I’m writing on this now because I am having a very “hurry up and wait” day at work. You may know the type: there are an endless series of short jobs for the computer to do. Short enough that you really can’t leave and do something else but long enough waiting that you have some time that you need to fill. Well, I filled part of it with some web surfing in directions I had not ventured before and came across an interesting blog called “ Building Old School Churches.” Even if you are nowhere near being an Old School Presbyterian church there is some interesting material there. What caught my attention today was a post by Andrew Webb titled “ On Whether to Vote to Ordain.” In the post he talks about an experience he had early in his career at a presbytery meeting when a candidate was examined to be a pastor, the discomfort he felt with that candidate, and the guidelines he formulated from talking with experienced ruling and teaching elders about it. His guidelines, with his emphases, are:
1) Remember
that Presbyteries aren’t rubber stamp operations, we are gate-keepers,
and we’ll be called to account by God for every man we let into the
sheepfold. So ask yourself, “is that man a true shepherd or something
else?” No church absolutely has to get someone if that someone was
never really meant to be a pastor. Calling the wrong man will do them more harm than calling no one at all!
2) Anyone can graduate from seminary, my wife could graduate from seminary but she isn’t qualified or called to be a pastor. Not everyone who graduates is called.
3) If you are
in doubt, ask yourself, “would I be able to stomach this man being the
shepherd of my own family?” If the answer is no, don’t vote for him. Christ’s other lambs don’t deserve less than your own family!
4) Go home
and read Paul’s address to the Ephesian elders in Acts 20 [vs. 17-36]
and treat those words as Christ’s advice to you.
I would add that we are a called covenant community and it is the responsibility of the community to be gathering around candidates, helping them discern their call and their gifts and talents throughout the candidate process, not just at the examination. And furthermore, once God has spoken through the vote of the community to affirm the call, it is our responsibility as members of the community to support, nurture, and guide that person as they live into that call, even if we voted in the minority.

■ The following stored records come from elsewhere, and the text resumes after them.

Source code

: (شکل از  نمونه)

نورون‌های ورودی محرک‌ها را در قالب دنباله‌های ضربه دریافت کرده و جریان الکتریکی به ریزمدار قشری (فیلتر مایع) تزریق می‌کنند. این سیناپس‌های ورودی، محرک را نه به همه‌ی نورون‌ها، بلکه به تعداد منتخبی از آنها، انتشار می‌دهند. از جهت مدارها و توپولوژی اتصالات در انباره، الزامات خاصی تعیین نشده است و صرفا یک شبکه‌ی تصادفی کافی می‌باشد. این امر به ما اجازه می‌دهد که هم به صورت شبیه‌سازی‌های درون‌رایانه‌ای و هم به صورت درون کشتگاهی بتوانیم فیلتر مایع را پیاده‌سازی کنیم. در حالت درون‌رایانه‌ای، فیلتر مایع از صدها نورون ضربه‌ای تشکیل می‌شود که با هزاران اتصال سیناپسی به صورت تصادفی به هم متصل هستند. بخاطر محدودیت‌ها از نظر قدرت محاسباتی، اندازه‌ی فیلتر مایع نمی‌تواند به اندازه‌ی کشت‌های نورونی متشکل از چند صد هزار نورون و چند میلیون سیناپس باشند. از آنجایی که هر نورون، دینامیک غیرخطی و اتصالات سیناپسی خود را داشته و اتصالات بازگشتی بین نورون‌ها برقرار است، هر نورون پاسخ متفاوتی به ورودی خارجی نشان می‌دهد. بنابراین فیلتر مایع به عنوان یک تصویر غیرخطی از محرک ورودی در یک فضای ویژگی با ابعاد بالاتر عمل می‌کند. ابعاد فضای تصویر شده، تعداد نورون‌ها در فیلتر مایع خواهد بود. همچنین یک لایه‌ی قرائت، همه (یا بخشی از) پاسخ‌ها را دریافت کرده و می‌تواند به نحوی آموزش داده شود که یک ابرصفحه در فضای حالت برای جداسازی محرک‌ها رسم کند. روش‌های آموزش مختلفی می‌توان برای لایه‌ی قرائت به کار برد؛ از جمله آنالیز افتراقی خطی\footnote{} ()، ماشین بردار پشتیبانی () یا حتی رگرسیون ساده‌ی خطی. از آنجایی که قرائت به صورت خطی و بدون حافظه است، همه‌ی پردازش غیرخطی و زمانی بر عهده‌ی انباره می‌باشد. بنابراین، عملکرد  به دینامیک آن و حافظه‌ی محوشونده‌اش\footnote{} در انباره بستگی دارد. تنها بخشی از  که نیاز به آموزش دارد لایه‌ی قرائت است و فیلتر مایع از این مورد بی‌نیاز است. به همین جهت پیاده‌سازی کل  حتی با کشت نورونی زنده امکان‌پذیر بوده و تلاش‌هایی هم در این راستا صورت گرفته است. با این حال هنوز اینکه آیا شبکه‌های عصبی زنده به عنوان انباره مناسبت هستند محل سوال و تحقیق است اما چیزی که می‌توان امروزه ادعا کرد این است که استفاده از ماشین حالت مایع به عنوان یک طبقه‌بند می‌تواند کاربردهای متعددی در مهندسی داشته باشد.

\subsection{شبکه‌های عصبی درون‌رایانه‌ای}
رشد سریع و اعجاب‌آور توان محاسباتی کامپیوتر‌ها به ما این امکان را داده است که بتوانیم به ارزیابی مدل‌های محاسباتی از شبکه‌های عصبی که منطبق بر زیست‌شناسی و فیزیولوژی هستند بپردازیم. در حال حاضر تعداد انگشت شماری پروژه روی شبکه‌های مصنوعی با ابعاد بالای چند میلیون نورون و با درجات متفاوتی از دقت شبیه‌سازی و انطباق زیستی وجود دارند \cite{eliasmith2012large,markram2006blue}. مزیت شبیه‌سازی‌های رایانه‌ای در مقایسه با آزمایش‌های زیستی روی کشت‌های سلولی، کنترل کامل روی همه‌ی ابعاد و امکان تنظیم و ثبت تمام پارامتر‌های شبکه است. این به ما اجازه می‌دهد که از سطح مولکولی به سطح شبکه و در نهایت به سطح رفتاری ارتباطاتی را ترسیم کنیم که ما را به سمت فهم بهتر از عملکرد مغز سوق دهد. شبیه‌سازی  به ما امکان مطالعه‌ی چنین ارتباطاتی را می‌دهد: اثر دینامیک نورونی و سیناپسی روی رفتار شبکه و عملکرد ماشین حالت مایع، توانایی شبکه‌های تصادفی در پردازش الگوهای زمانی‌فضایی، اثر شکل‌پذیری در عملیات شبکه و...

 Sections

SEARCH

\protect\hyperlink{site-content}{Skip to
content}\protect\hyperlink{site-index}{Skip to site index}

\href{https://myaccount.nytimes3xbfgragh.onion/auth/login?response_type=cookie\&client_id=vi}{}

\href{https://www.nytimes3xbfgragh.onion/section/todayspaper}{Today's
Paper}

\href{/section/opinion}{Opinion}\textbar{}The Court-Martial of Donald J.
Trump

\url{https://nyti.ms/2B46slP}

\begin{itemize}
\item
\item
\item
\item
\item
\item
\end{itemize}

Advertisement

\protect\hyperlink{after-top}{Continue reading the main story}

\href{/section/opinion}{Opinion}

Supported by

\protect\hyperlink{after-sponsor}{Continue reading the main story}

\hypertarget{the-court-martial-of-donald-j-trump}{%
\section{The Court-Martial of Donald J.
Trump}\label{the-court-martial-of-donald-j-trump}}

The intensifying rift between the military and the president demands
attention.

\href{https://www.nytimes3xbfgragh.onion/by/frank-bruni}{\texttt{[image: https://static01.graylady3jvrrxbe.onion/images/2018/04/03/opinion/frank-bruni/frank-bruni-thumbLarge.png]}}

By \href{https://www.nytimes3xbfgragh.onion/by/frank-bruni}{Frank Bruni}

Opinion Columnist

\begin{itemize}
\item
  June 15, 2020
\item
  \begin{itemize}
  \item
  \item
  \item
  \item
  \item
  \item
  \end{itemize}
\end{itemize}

I know that within my presbytery the candidates committee has done a good job mentoring and discerning calls with candidates and I have been satisfied with all that have come to presbytery, the ministry committee, or a search committee of which I have been part.
Do we do as good a job with ruling elders when we ask members of our churches to serve on session? What could we do better before and after the elders are elected and ordained to develop their gifts for the ministry? Are our sessions bodies that are seeking to be guided by the Holy Spirit and discerning where God is leading the church, or a group that gets together to “get the business done” once a month? As an example, on presbytery committees that I have chaired I always insisted, no matter how late the meeting was running, that we did not just “close in prayer” but that we closed in prayer for each other and our churches and church members with a sharing of joys and concerns. In many cases I suspected that several people wanted to get out of there and get home, but as a community, holding each other in prayer is one of the most important and powerful things we can do.
So as members of the covenant community we have responsibility for who is ordained as a minister/teaching elder, ruling elder, or deacon and we should not just leave it to the nominating committee or candidates committee to do the work for us. Their work is important and most do it well. But in the end the call of God through the voice of the people comes from the larger community.